The Correct Option is B

Step 1: Understanding the Concept:
IUPAC nomenclature for unsaturated hydrocarbons (en-ynes) requires choosing the longest carbon chain containing both multiple bonds and numbering it to give the multiple bonds the lowest possible locants.

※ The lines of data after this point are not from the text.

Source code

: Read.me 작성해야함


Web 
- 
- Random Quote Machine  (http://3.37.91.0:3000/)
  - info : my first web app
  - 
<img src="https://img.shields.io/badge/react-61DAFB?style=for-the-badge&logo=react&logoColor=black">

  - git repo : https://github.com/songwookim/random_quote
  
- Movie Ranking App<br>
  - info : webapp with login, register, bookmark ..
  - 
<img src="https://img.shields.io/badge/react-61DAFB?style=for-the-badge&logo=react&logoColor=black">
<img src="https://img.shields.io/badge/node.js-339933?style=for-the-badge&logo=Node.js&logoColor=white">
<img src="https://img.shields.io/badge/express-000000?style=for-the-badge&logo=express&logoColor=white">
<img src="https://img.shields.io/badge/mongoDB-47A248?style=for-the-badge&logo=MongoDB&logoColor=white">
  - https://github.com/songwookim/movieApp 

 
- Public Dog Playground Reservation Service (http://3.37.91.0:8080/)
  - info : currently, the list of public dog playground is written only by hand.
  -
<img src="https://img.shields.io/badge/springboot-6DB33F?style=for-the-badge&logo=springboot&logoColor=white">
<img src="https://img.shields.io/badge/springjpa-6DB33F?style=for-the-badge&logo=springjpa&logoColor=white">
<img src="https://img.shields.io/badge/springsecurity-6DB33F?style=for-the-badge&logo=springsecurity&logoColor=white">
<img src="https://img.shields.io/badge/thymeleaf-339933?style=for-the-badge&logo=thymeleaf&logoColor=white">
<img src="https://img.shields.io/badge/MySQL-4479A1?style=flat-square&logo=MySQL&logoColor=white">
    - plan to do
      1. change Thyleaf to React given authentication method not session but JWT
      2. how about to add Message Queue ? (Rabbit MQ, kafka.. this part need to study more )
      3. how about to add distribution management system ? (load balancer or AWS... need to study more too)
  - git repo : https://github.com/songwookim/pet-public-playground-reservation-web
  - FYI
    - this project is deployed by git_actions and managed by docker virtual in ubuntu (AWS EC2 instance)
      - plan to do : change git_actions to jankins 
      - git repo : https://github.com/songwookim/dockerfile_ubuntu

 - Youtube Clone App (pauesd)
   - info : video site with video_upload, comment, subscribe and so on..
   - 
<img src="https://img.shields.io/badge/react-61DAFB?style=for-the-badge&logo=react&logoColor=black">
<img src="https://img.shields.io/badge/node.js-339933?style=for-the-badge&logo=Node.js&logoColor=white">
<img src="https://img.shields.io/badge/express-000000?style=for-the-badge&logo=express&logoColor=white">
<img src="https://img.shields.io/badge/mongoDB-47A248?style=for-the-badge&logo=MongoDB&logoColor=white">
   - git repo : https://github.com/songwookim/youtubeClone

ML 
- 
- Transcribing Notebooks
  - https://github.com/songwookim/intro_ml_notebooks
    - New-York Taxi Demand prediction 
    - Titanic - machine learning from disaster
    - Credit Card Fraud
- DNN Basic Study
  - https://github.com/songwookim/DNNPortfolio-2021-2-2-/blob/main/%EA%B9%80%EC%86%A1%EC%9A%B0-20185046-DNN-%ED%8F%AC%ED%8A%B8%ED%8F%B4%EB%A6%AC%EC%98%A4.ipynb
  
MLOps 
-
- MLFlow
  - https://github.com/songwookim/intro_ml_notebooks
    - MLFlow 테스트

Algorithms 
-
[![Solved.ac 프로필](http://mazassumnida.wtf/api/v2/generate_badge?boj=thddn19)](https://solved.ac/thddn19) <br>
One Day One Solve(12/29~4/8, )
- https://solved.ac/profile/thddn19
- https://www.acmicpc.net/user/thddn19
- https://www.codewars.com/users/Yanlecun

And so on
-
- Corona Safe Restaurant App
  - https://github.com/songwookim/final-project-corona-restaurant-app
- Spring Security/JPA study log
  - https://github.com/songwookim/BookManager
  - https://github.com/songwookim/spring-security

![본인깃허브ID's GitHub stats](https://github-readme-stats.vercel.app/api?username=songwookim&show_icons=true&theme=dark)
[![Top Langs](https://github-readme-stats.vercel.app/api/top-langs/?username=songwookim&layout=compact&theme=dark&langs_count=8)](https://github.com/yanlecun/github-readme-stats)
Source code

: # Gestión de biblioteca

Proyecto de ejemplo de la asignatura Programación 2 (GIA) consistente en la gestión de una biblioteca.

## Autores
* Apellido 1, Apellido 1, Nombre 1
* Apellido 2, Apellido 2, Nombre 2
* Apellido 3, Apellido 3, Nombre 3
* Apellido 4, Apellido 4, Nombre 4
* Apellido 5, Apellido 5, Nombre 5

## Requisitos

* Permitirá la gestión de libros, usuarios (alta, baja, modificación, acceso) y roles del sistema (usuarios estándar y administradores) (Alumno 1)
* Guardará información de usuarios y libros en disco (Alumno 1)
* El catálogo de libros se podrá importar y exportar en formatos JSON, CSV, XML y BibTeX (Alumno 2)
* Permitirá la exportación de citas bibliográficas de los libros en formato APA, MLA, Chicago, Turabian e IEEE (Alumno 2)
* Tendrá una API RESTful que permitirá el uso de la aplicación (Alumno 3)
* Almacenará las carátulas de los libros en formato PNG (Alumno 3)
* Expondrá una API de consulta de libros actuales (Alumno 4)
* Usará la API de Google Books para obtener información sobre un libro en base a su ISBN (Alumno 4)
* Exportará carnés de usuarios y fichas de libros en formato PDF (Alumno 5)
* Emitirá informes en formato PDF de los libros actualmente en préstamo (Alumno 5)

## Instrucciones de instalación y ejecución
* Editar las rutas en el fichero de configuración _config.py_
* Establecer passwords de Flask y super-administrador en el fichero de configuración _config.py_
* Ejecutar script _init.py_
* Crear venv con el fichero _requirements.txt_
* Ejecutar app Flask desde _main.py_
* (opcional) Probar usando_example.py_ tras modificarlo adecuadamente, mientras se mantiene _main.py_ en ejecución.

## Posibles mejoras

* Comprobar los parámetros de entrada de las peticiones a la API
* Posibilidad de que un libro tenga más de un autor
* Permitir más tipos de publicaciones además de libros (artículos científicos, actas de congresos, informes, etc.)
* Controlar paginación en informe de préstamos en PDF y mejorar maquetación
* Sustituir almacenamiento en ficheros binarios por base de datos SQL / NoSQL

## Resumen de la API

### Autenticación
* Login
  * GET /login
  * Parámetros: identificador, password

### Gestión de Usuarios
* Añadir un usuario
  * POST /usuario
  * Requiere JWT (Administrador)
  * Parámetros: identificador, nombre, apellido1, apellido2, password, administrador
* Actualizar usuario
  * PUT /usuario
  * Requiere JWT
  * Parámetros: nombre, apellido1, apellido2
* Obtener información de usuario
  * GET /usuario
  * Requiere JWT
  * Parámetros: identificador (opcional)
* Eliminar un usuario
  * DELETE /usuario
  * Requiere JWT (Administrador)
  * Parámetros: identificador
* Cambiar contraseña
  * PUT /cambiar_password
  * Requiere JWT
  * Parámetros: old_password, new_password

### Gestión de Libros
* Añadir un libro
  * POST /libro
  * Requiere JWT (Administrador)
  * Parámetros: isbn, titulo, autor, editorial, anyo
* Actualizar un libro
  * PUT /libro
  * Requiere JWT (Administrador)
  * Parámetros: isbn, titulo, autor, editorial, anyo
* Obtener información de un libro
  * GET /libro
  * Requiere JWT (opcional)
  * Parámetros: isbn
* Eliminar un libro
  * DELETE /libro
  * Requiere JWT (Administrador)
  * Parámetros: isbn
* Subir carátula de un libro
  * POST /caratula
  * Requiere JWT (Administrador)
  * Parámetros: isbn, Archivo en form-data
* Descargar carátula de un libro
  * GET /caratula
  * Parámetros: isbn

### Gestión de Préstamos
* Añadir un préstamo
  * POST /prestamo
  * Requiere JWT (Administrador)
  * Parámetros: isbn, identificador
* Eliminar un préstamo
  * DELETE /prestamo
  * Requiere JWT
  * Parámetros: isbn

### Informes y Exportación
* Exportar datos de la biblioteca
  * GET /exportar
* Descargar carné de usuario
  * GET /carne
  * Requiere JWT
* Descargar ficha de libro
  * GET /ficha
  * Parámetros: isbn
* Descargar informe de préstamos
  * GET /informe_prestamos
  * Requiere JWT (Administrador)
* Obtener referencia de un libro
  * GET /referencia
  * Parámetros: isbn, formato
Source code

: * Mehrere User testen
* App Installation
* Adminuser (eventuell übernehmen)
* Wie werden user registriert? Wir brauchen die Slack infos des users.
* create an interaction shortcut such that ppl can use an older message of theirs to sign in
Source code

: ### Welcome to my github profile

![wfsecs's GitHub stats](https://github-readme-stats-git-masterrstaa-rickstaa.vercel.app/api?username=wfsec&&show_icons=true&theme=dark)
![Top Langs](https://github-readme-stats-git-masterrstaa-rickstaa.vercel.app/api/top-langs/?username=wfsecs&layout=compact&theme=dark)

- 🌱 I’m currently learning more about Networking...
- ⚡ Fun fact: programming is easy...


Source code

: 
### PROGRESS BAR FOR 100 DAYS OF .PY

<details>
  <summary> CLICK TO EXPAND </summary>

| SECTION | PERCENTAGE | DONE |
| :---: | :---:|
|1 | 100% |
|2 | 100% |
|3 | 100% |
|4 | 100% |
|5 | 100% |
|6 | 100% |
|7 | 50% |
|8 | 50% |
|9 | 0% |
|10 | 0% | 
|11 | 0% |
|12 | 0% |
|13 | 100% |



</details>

Step 2: Detailed Explanation:
1. Identify the Chain: The longest continuous carbon chain containing both the double and triple bond has 6 carbons, making the parent name "hex".
2. Numbering:
- If we number from left to right (starting from the triple bond end): Multiple bonds are at C2 (yne) and C4 (ene). Locants: (2, 4).
- If we number from right to left (starting from the double bond end): Multiple bonds are at C2 (ene) and C4 (yne). Locants: (2, 4).
- Tie-breaker Rule: If locants are the same from both ends, the double bond is given priority for the lower number. Therefore, we number from right to left.
3. Substituent and locants: The double bond is at C2, the triple bond is at C4. The bromine atom is attached to C2.
4. Stereochemistry: The double bond has high priority groups (Br and the rest of the chain) on opposite sides, which corresponds to the 'E' (Entgegen) configuration.
5. Combining names: 2-Bromo + hex + 2-en + 4-yne \(\to\) 2-Bromo-hex-2-en-4-yne.
Step 3: Final Answer:
The IUPAC name is (2E)-2-Bromo-hex-2-en-4-yne.